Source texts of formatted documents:
====================
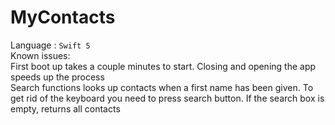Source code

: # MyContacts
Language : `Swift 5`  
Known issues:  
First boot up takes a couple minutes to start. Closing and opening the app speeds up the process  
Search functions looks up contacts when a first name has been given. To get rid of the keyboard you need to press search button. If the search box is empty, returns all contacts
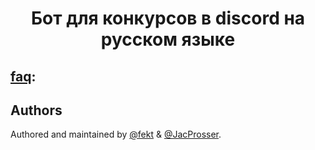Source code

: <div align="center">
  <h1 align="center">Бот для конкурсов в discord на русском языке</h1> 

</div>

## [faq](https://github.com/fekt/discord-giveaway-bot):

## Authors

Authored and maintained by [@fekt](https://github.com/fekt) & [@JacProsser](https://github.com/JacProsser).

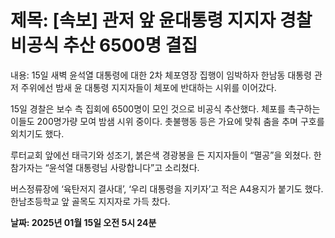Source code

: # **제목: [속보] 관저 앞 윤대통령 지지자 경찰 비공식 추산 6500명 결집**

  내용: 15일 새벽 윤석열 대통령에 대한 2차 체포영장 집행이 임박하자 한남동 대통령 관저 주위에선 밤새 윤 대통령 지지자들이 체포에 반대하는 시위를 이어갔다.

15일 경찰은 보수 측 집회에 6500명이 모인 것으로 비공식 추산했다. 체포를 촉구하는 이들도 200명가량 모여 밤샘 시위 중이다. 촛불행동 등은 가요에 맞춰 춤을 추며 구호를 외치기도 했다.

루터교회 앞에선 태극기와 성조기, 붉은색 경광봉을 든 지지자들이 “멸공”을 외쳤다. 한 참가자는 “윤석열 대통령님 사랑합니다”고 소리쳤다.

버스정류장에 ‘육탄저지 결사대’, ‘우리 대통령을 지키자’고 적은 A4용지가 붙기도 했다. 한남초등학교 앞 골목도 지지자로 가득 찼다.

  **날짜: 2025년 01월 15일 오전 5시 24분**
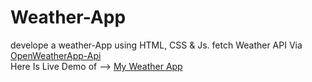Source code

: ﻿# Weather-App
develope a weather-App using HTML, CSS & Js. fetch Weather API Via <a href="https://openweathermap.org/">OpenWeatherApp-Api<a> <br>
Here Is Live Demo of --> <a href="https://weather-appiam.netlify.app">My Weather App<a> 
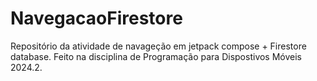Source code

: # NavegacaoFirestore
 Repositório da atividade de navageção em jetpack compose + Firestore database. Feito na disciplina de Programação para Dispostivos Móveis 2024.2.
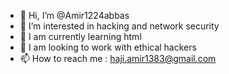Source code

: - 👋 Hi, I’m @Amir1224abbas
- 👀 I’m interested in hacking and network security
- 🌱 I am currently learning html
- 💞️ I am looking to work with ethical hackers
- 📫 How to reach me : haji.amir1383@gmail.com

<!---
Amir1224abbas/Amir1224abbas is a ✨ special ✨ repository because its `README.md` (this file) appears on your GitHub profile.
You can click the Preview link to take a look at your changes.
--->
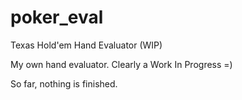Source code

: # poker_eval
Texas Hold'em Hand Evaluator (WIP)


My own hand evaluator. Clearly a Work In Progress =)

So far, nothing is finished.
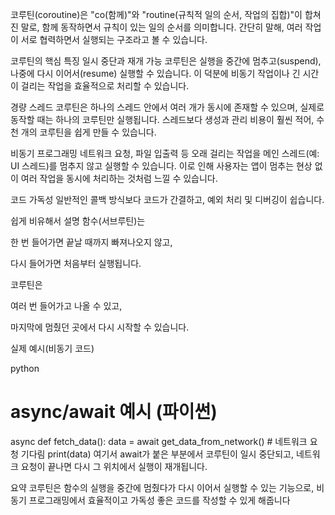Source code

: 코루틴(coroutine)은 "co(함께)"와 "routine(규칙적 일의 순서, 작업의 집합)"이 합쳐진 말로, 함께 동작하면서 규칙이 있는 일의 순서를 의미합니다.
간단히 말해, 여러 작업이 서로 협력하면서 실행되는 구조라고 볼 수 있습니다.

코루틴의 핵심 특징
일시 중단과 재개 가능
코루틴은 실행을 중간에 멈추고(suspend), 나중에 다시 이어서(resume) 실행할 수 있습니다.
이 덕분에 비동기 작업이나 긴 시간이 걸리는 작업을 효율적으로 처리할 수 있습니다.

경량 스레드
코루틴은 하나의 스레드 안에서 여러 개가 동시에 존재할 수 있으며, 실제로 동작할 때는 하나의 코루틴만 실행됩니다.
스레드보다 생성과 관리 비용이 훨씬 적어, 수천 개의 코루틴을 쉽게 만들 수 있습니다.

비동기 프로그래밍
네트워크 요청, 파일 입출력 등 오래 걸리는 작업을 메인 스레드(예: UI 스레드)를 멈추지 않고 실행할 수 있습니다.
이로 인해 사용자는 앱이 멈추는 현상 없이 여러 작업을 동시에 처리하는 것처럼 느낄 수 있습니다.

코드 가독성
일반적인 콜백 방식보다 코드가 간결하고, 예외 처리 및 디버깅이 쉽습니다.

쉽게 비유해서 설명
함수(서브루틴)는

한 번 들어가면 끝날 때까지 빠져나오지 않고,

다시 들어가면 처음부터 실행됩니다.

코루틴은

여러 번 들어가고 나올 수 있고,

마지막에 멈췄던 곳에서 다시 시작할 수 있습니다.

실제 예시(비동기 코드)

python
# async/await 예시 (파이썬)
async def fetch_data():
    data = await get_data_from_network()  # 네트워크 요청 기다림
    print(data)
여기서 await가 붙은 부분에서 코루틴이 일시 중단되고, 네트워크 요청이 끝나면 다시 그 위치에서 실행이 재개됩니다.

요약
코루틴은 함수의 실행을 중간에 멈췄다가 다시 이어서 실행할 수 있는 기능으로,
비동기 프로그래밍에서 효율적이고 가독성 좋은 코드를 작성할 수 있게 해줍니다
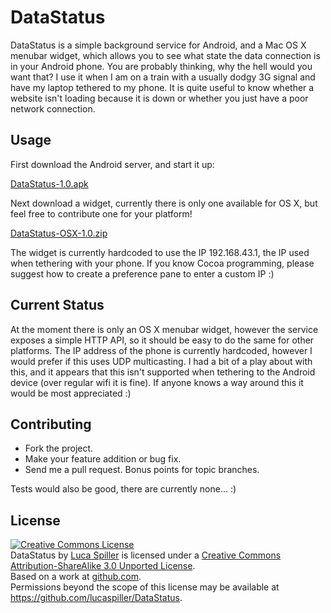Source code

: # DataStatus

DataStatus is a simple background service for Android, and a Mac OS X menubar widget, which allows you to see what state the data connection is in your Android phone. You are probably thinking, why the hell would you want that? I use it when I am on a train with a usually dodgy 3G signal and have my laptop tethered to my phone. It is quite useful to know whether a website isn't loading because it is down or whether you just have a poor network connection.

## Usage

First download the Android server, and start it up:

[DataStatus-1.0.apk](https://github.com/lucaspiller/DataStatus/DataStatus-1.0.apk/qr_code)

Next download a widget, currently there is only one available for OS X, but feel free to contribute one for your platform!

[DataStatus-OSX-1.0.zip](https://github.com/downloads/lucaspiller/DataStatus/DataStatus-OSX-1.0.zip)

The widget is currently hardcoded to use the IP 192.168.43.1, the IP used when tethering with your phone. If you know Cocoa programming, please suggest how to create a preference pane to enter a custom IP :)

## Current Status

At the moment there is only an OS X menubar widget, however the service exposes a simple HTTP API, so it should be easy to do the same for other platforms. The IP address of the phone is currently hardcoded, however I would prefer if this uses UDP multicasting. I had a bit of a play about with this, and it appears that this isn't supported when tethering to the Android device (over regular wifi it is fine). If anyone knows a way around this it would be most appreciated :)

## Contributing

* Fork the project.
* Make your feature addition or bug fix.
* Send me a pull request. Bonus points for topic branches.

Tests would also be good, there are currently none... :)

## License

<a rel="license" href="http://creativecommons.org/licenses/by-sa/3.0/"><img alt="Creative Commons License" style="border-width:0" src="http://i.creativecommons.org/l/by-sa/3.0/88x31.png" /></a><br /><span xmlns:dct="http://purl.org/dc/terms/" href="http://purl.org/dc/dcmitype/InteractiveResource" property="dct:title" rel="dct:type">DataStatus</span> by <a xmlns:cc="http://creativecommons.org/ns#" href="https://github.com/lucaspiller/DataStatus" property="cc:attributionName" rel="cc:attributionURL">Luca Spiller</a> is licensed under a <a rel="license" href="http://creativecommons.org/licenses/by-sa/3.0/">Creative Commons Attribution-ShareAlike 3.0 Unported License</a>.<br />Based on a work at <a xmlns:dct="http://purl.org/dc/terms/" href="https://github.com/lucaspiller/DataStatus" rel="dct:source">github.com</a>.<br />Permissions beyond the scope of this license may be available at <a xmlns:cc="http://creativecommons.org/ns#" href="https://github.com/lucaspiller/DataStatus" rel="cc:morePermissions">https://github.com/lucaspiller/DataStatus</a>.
====================
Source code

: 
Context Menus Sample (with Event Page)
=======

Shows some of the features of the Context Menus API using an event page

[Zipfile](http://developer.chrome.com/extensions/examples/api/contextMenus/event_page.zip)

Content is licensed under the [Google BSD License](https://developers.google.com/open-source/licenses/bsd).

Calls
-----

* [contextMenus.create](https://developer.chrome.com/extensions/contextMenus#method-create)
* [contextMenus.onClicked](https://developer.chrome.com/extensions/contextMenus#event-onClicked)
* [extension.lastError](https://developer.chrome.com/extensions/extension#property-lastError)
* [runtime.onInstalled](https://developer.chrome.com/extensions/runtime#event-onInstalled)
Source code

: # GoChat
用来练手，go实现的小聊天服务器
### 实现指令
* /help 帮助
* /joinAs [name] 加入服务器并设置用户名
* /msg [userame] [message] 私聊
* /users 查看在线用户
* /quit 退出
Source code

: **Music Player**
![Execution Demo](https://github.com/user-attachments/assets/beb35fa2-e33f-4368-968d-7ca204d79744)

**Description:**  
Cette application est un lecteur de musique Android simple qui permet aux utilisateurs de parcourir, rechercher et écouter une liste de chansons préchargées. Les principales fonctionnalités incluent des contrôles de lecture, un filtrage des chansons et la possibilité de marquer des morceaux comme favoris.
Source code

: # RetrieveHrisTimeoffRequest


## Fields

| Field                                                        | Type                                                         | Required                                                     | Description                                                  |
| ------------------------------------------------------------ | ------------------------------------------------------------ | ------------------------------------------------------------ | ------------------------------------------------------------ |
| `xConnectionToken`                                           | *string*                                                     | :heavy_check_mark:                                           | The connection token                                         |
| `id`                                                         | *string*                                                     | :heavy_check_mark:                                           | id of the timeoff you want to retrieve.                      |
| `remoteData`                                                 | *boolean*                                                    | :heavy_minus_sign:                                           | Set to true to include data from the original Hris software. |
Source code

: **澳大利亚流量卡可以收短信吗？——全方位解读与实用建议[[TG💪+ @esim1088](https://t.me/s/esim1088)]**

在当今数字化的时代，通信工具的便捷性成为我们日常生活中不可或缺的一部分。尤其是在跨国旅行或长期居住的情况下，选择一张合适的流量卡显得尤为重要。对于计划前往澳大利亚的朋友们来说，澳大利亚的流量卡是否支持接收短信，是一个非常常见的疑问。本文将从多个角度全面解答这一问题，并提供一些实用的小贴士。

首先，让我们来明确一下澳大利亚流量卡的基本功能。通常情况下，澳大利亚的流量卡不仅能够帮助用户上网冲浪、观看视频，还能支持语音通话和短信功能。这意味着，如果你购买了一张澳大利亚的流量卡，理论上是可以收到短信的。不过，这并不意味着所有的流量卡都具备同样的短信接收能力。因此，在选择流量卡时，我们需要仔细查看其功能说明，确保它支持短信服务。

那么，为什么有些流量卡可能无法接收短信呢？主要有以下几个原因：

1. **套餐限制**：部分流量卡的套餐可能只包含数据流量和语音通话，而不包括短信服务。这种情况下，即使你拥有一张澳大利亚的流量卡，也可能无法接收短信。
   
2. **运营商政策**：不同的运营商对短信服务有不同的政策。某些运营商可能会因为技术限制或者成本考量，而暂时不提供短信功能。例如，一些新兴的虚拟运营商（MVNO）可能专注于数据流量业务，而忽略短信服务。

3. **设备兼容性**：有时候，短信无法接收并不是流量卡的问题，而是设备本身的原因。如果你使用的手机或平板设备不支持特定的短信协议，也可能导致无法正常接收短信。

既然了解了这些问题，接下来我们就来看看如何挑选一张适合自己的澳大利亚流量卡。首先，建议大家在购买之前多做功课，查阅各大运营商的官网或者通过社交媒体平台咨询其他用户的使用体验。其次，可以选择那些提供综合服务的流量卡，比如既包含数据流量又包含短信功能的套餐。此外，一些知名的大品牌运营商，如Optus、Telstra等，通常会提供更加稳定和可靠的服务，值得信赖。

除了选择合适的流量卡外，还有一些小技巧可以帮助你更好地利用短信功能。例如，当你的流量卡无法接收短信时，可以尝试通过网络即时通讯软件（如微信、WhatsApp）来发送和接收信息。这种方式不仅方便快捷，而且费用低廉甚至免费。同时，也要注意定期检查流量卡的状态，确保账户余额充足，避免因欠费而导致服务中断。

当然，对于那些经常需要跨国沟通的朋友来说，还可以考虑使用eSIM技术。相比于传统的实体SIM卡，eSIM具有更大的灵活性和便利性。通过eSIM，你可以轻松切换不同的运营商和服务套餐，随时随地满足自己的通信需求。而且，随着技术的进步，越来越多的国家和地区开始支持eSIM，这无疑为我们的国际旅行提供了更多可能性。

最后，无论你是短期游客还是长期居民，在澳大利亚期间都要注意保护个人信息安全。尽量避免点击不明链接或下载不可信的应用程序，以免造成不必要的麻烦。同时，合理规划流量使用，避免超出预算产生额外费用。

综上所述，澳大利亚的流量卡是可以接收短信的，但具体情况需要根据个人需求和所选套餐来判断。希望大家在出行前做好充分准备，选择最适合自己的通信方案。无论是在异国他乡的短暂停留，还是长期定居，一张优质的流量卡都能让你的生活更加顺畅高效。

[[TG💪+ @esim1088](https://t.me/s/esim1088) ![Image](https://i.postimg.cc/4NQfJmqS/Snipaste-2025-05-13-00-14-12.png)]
====================
What the task asks: Which lines in the entries above contain "contextMenus"? Pull each of them out.

Answer:
[Zipfile](http://developer.chrome.com/extensions/examples/api/contextMenus/event_page.zip)
* [contextMenus.create](https://developer.chrome.com/extensions/contextMenus#method-create)
* [contextMenus.onClicked](https://developer.chrome.com/extensions/contextMenus#event-onClicked)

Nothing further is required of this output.